“Whoever is kind to the poor lends to the Lord, and He will reward them for what they have done.” Proverbs 19:17
STEWARDSHIP YOU CAN TRUST
Public trust is a charity’s most valuable currency. Every dollar donated represents not just generosity, but faith — faith that resources will be used carefully, ethically, and in direct service of the mission.
Unfortunately, many charities have strained that trust.
Across the nonprofit sector, analysis shows that a significant portion of contributions is absorbed by administrative overhead: executive pensions, travel perks, elaborate fundraising events, and compensation structures that resemble corporate benefits more than charitable stewardship. While many of these expenses are technically legal, legality is not the same as responsibility.

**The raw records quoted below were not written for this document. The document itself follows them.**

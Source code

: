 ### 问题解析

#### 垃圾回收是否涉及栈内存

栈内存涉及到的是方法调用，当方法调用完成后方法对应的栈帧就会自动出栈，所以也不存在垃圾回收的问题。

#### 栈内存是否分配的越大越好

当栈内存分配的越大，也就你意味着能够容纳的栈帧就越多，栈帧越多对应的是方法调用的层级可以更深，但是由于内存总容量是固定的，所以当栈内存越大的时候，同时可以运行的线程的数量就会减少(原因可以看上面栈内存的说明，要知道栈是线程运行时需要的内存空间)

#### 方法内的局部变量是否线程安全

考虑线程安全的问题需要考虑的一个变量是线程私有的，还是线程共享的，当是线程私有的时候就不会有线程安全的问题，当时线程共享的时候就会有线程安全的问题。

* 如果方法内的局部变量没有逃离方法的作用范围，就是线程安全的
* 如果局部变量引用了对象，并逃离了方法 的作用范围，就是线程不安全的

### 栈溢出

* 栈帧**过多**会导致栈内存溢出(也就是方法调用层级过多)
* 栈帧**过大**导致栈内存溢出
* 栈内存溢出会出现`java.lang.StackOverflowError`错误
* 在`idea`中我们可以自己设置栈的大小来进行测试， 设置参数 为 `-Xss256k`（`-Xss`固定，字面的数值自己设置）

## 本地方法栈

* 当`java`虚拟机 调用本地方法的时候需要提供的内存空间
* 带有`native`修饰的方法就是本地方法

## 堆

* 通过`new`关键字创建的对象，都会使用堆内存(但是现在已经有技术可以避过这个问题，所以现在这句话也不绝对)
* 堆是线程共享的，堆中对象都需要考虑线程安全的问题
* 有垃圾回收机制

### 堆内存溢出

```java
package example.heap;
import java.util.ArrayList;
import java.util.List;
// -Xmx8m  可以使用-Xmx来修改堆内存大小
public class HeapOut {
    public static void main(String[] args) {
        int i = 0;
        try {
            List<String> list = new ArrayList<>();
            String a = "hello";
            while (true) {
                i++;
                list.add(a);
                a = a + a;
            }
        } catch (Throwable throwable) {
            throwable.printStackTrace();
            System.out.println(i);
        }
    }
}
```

A charity can comply with regulations and still drift away from its purpose.
The Cost of Mission Drift
High dollar pensions, premium travel, luxury conferences, and costly galas are often justified as “necessary to attract talent” or “essential for fundraising.” In practice, these choices quietly redirect resources away from programs.
“Charity should look like sacrifice — not self-benefit.”
Elborate fundraising events are a prime example. A black-tie dinner or destination conference may generate attention, but venue costs, catering, staffing, travel, and planning time significantly reduce the net benefit that donors expect. Even worse, these events can normalize excess — creating a culture where optics and prestige overshadow impact.
Once donors lose trust in a charity, it is hard to reclaim that trust.
A Different Choice by Design
From our founding, our organization made a deliberate and principled choice:
our board of directors serves on a volunteer-only basis.
This commitment is written directly into our mission statement. It is not a guideline — it goes hand in hand with being a charity.
This is not symbolic language. It is a structural safeguard.
A volunteer board ensures that governance is driven by commitment to the mission rather than compensation or perks. It reinforces accountability. It keeps leadership focused on outcomes, not benefits. Those who serve the public in this way should do so with strict allegiance to the word, charity. This sends a clear signal to donors that resources are directed where they belong — toward impact, not insiders.
We believe that leadership in the nonprofit world should be rooted in service, not entitlement.
Building Donor Confidence
At a time when many people are questioning whether their charitable dollars truly make a difference, nonprofits must earn trust. That starts with governance choices that prioritize integrity over convenience.
Our volunteer-only board is an expression of that belief. It reflects a broader philosophy: stewardship is not an administrative function — it is the mission.
We invite our supporters to hold us to that standard, to ask hard questions, and to expect transparency. Charitable work is too important — and donor generosity too precious — to accept anything less.
JOLEE-JAFFA FOUNDATION FOR GOOD, INC is a nonprofit organization recognized as tax-exempt under Section 501(c)(3) of the Internal Revenue Code. EIN: 41-3393578.
We are a 100% volunteer led organization. No board member, officer, or volunteer receives compensation of any kind. Donations are used exclusively to support those we serve, with only minimal administrative and operational expenses—such as insurance, compliance, or essential services—paid when necessary to responsibly carry out our mission.
All expenses are reviewed and approved by the volunteer board and are fully disclosed.